━━━━━ DATA PROVIDED ━━━━━
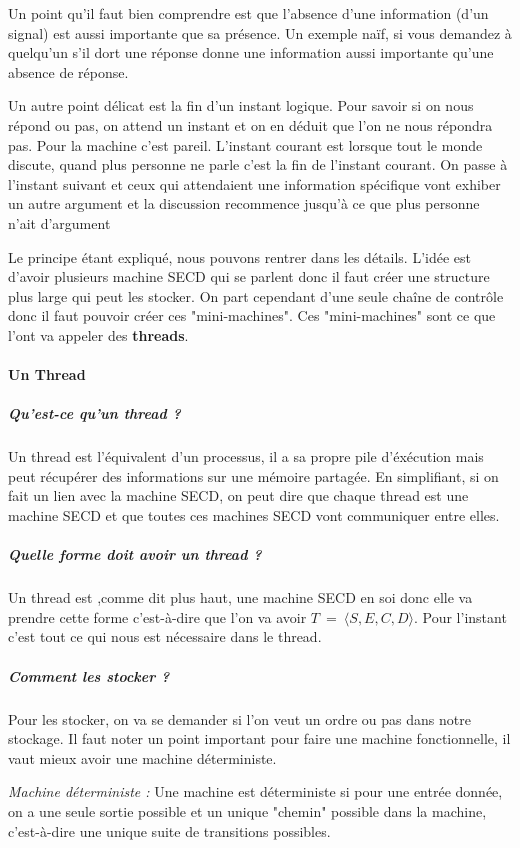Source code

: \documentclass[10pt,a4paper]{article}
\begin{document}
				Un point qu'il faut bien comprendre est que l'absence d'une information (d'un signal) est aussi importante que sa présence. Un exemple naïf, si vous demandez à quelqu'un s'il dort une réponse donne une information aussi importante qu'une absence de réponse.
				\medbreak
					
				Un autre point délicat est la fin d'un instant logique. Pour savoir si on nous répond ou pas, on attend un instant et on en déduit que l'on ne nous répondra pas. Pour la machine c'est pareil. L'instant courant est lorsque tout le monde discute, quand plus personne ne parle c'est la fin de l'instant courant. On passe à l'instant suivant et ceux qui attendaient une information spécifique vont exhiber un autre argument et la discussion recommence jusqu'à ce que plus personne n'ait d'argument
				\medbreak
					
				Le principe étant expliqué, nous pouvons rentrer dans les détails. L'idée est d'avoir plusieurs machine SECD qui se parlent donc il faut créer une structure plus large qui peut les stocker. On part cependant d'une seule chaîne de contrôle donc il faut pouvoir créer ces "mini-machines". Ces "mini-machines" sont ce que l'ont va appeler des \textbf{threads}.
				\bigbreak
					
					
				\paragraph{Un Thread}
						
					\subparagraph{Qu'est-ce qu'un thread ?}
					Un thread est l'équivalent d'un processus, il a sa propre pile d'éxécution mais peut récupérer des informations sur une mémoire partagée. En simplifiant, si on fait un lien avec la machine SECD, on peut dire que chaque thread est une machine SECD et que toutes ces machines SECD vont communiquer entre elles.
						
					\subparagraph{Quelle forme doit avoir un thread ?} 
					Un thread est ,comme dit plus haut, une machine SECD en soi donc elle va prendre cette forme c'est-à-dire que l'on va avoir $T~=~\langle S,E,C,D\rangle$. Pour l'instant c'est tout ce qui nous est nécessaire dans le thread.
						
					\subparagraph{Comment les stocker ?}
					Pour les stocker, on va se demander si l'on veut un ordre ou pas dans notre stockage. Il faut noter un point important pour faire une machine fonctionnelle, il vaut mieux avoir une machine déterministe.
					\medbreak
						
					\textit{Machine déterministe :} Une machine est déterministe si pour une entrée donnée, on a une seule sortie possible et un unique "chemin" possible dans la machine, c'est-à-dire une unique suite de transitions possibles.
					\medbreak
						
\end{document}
━━━━━
__WORK REQUIRED__. Each line above, from the one that contains "de transitions possibles." to the last line of the records, should be repeated exactly. Leave out all others.

__EXERCISE ANSWER__.
					\textit{Machine déterministe :} Une machine est déterministe si pour une entrée donnée, on a une seule sortie possible et un unique "chemin" possible dans la machine, c'est-à-dire une unique suite de transitions possibles.
					\medbreak
						
\end{document}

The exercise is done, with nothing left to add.